■ **Work required**: Across the listing below, count the lines containing "Layer". Answer with that number only.

####################

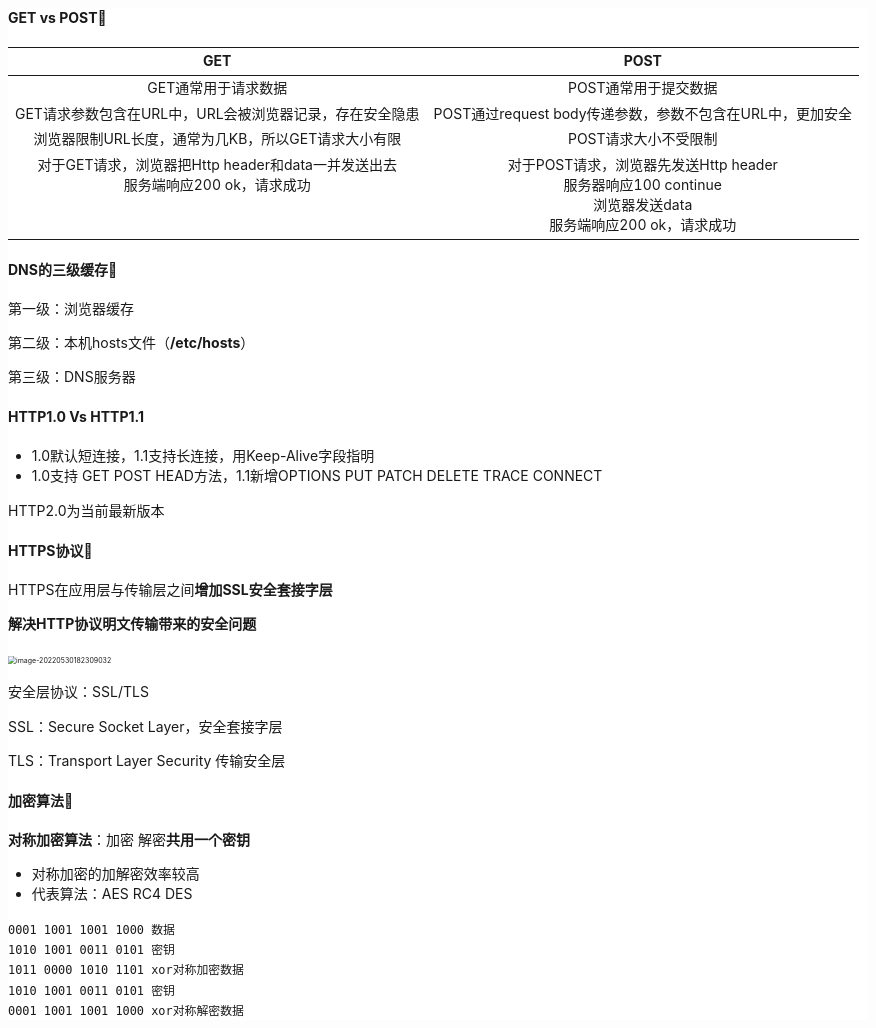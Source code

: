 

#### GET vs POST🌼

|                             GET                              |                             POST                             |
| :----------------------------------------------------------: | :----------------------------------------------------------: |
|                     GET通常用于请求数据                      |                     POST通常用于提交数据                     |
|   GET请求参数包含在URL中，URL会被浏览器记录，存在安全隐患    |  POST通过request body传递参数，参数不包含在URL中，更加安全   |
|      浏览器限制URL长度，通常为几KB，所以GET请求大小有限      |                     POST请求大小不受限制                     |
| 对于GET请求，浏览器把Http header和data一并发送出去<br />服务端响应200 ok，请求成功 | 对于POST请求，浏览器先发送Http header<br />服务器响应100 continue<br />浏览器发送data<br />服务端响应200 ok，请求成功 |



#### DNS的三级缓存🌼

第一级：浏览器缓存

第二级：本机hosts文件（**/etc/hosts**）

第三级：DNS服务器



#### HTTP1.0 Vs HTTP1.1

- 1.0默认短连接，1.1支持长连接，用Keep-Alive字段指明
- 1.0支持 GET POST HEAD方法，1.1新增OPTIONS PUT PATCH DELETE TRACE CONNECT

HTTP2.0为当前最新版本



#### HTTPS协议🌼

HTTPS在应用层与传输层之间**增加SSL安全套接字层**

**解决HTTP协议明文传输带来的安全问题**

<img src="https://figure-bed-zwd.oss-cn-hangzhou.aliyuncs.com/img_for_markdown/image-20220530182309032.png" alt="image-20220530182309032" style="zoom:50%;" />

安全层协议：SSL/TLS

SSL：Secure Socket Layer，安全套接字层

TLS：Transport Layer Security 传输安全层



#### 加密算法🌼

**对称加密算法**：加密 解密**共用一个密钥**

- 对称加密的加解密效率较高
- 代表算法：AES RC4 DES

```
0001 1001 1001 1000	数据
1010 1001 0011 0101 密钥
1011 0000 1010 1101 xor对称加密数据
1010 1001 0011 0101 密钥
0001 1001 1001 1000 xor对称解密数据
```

####################

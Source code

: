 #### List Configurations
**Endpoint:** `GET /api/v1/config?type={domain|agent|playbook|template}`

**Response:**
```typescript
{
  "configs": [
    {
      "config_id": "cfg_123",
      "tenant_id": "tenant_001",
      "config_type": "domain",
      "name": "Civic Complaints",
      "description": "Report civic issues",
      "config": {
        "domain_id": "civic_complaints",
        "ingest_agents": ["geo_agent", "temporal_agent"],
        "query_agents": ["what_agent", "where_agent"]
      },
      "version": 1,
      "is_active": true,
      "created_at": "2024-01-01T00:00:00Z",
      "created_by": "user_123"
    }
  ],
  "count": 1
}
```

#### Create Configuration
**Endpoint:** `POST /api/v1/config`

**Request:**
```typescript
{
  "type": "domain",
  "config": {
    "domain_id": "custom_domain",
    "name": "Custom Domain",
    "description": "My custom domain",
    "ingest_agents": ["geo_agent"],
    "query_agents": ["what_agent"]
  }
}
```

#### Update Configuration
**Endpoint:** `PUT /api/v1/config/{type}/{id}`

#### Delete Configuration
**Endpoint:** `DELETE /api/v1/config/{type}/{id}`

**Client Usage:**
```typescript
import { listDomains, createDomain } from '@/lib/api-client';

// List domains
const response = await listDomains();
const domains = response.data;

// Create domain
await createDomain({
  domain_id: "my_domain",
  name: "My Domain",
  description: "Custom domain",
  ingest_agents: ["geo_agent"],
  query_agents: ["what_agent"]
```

####################

■ **Solution**: 2